DATA SHOWN:
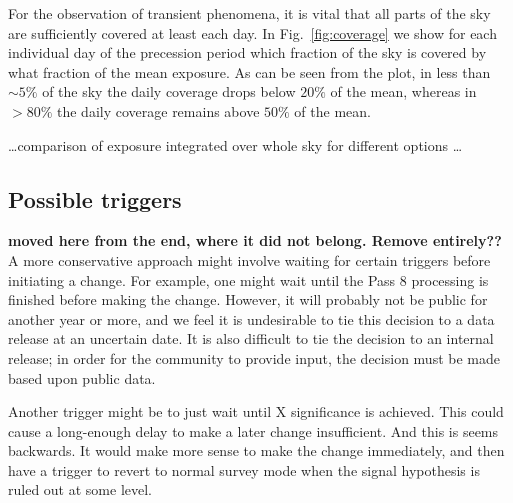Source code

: \documentclass[aps,prd,superscriptaddress,showpacs,nofootinbib,fixlfloat, 12pt]{revtex4-1}
\begin{document}
For the observation of transient phenomena, it is vital that all parts of the
sky are sufficiently covered at least each day. In Fig.~\ref{fig:coverage} we
show for each individual day of the precession period which fraction of the
sky is covered by what fraction of the mean exposure. As can be seen from the
plot, in less than $\sim5\%$ of the sky the daily coverage drops below $20\%$
of the mean, whereas in $>80\%$ the daily coverage remains above $50\%$ of the
mean.

\dots comparison of exposure integrated over whole sky for different options \dots

\subsection{Possible triggers}
{\bf moved here from the end, where it did not belong.  Remove entirely??}
A more conservative approach might involve waiting for certain triggers before
initiating a change.  For example, one might wait until the Pass 8 processing
is finished before making the change.  However, it will probably not be public
for another year or more, and we feel it is undesirable to tie this decision
to a data release at an uncertain date.  It is also difficult to tie the
decision to an internal release; in order for the community to provide input,
the decision must be made based upon public data. 

Another trigger might be to just wait until X significance is achieved.  This
could cause a long-enough delay to make a later change insufficient.  And this
is seems backwards.  It would make more sense to make the change immediately,
and then have a trigger to revert to normal survey mode when the signal
hypothesis is ruled out at some level.
\end{document}
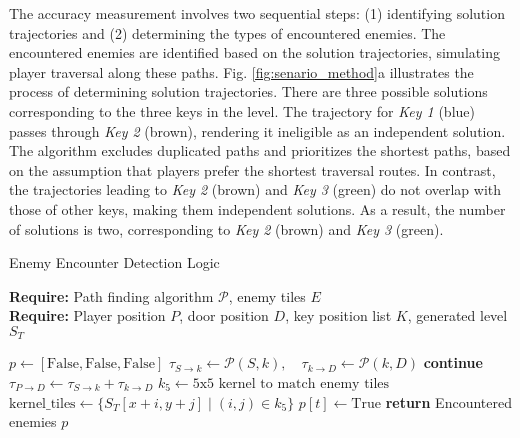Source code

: 


The accuracy measurement involves two sequential steps: (1) identifying solution trajectories and (2) determining the types of encountered enemies. The encountered enemies are identified based on the solution trajectories, simulating player traversal along these paths. Fig. \ref{fig:senario_method}a illustrates the process of determining solution trajectories. There are three possible solutions corresponding to the three keys in the level. The trajectory for \textcolor{key_1}{\textit{Key 1} (blue)} passes through \textcolor{key_2}{\textit{Key 2} (brown)}, rendering it ineligible as an independent solution. The algorithm excludes duplicated paths and prioritizes the shortest paths, based on the assumption that players prefer the shortest traversal routes. In contrast, the trajectories leading to \textcolor{key_2}{\textit{Key 2} (brown)} and \textcolor{key_3}{\textit{Key 3} (green)} do not overlap with those of other keys, making them independent solutions.
As a result, the number of solutions is two, corresponding to \textcolor{key_2}{\textit{Key 2} (brown)} and \textcolor{key_3}{\textit{Key 3} (green)}.



\begin{algorithm}[!h]
\caption{Enemy Encounter Detection Logic}
\label{alg:distinct_path}
\textbf{Require:} Path finding algorithm $\mathcal{P}$, enemy tiles $E$ \\
\textbf{Require:} Player position $P$, door position $D$, key position list $K$, generated level $S_{T}$

\begin{algorithmic}[1]
\State $p \gets [\text{False}, \text{False}, \text{False}]$ 
    \State $\tau_{S\to k} \gets \mathcal{P}(S, k), \quad \tau_{k\to D} \gets \mathcal{P}(k, D)$
        \State \textbf{continue} 
    \EndIf
    \State $\tau_{P\to D} \gets \tau_{S\to k} + \tau_{k\to D}$ 
    \State $k_5 \gets \text{5x5 kernel to match enemy tiles}$
        \State $\text{kernel\_tiles} \gets \{S_{T}[x+i, y+j] \mid (i, j) \in k_5\}$
                \State $p[t] \gets \text{True}$ 
            \EndIf
        \EndFor
    \EndFor
\EndFor
\State \textbf{return} Encountered enemies $p$
\end{algorithmic}
\end{algorithm}





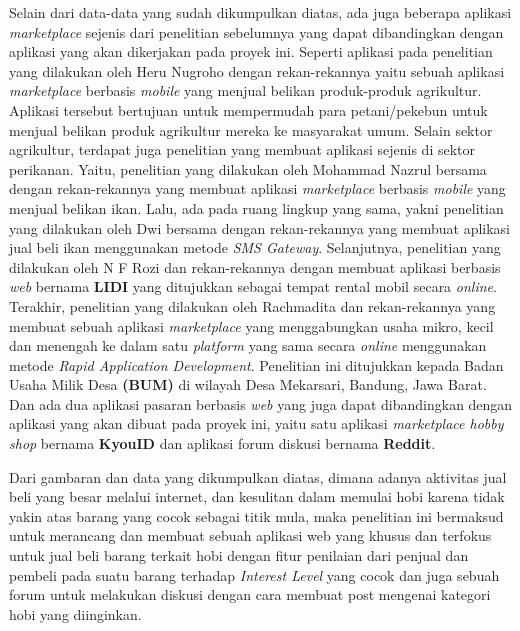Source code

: \documentclass[a4paper]{article}
\begin{document}
Selain dari data-data yang sudah dikumpulkan diatas, ada juga beberapa aplikasi \textit{marketplace} sejenis dari penelitian sebelumnya yang dapat dibandingkan dengan aplikasi yang akan dikerjakan pada proyek ini. Seperti aplikasi pada penelitian yang dilakukan oleh Heru Nugroho dengan rekan-rekannya yaitu sebuah aplikasi \textit{marketplace} berbasis \textit{mobile} yang menjual belikan produk-produk agrikultur. Aplikasi tersebut bertujuan untuk mempermudah para petani/pekebun untuk menjual belikan produk agrikultur mereka ke masyarakat umum\autocite{agriculture-marketplace}. Selain sektor agrikultur, terdapat juga penelitian yang membuat aplikasi sejenis di sektor perikanan. Yaitu, penelitian yang dilakukan oleh Mohammad Nazrul bersama dengan rekan-rekannya yang membuat aplikasi \textit{marketplace} berbasis \textit{mobile} yang menjual belikan ikan\autocite{fishes-marketplace}. Lalu, ada pada ruang lingkup yang sama, yakni penelitian yang dilakukan oleh Dwi bersama dengan rekan-rekannya yang membuat aplikasi jual beli ikan menggunakan metode \textit{SMS Gateway}\autocite{c2c-fish-marketplace}. Selanjutnya, penelitian yang dilakukan oleh N F Rozi dan rekan-rekannya dengan membuat aplikasi berbasis \textit{web} bernama \textbf{LIDI} yang ditujukkan sebagai tempat rental mobil secara \textit{online}\autocite{lidi-car-rental}. Terakhir, penelitian yang dilakukan oleh Rachmadita dan rekan-rekannya yang membuat sebuah aplikasi \textit{marketplace} yang menggabungkan usaha mikro, kecil dan menengah ke dalam satu \textit{platform} yang sama secara \textit{online} menggunakan metode \textit{Rapid Application Development}. Penelitian ini ditujukkan kepada Badan Usaha Milik Desa \textbf{(BUM)} di wilayah Desa Mekarsari, Bandung, Jawa Barat\autocite{bum-mekarsari}. Dan ada dua aplikasi pasaran berbasis \textit{web} yang juga dapat dibandingkan dengan aplikasi yang akan dibuat pada proyek ini, yaitu satu aplikasi \textit{marketplace hobby shop} bernama \textbf{KyouID} dan aplikasi forum diskusi bernama \textbf{Reddit}.

Dari gambaran dan data yang dikumpulkan diatas, dimana adanya aktivitas jual beli yang besar melalui internet, dan kesulitan dalam memulai hobi karena tidak yakin atas barang yang cocok sebagai titik mula, maka penelitian ini bermaksud untuk merancang dan membuat sebuah aplikasi web yang khusus dan terfokus untuk jual beli barang terkait hobi dengan fitur penilaian dari penjual dan pembeli pada suatu barang terhadap \textit{Interest Level} yang cocok dan juga sebuah forum untuk melakukan diskusi dengan cara membuat post mengenai kategori hobi yang diinginkan.
\end{document}
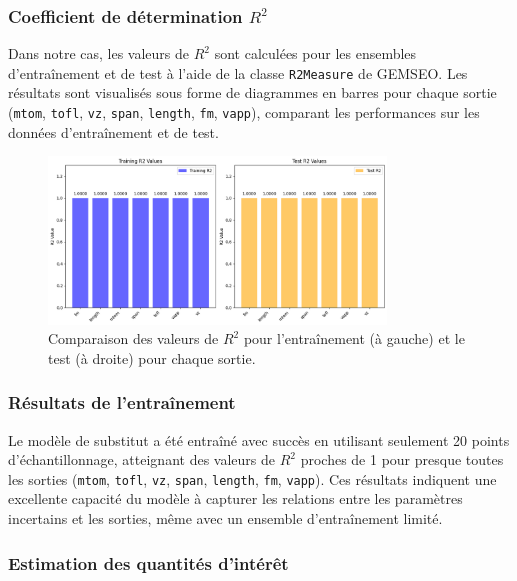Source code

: \documentclass[a4paper, 11pt]{article}
\begin{document}
\subsubsection{Coefficient de détermination \( R^2 \)}

Dans notre cas, les valeurs de \( R^2 \) sont calculées pour les ensembles d’entraînement et de test à l’aide de la classe \texttt{R2Measure} de GEMSEO. Les résultats sont visualisés sous forme de diagrammes en barres pour chaque sortie (\texttt{mtom}, \texttt{tofl}, \texttt{vz}, \texttt{span}, \texttt{length}, \texttt{fm}, \texttt{vapp}), comparant les performances sur les données d’entraînement et de test.

\begin{figure}[H]
    \centering
    \includegraphics[width=0.8\textwidth]{Images_Ayoub/Problem2/UseCase1/Surrogate/R2/R2.png}
    \caption{Comparaison des valeurs de \( R^2 \) pour l’entraînement (à gauche) et le test (à droite) pour chaque sortie.}
    \label{fig:r2_plot}
\end{figure}

\subsubsection{Résultats de l’entraînement}
Le modèle de substitut a été entraîné avec succès en utilisant seulement 20 points d’échantillonnage, atteignant des valeurs de \( R^2 \) proches de 1 pour presque toutes les sorties (\texttt{mtom}, \texttt{tofl}, \texttt{vz}, \texttt{span}, \texttt{length}, \texttt{fm}, \texttt{vapp}). Ces résultats indiquent une excellente capacité du modèle à capturer les relations entre les paramètres incertains et les sorties, même avec un ensemble d’entraînement limité.


\subsubsection{Estimation des quantités d’intérêt}
\end{document}
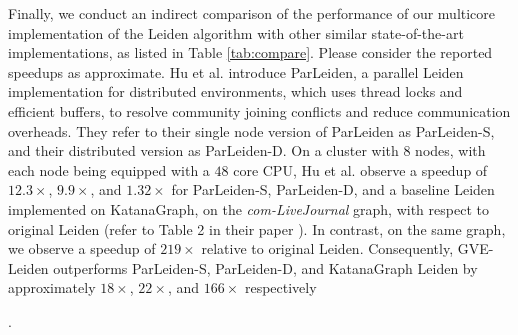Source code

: Finally, we conduct an indirect comparison of the performance of our multicore implementation of the Leiden algorithm with other similar state-of-the-art implementations, as listed in Table \ref{tab:compare}. Please consider the reported speedups as approximate. Hu et al. \cite{huparleiden} introduce ParLeiden, a parallel Leiden implementation for distributed environments, which uses thread locks and efficient buffers, to resolve community joining conflicts and reduce communication overheads. They refer to their single node version of ParLeiden as ParLeiden-S, and their distributed version as ParLeiden-D. On a cluster with $8$ nodes, with each node being equipped with a $48$ core CPU, Hu et al. observe a speedup of $12.3\times$, $9.9\times$, and $1.32\times$ for ParLeiden-S, ParLeiden-D, and a baseline Leiden implemented on KatanaGraph, on the \textit{com-LiveJournal} graph, with respect to original Leiden \cite{com-traag19} (refer to Table 2 in their paper \cite{huparleiden}). In contrast, on the same graph, we observe a speedup of $219\times$ relative to original Leiden. Consequently, GVE-Leiden outperforms ParLeiden-S, ParLeiden-D, and KatanaGraph Leiden by approximately $18\times$, $22\times$, and $166\times$ respectively.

EXERCISE PROMPT:
Read through the data above. Report each line that has the word "release".

ANSWER TO THIS EXERCISE:
to a data release at an uncertain date.  It is also difficult to tie the
decision to an internal release; in order for the community to provide input,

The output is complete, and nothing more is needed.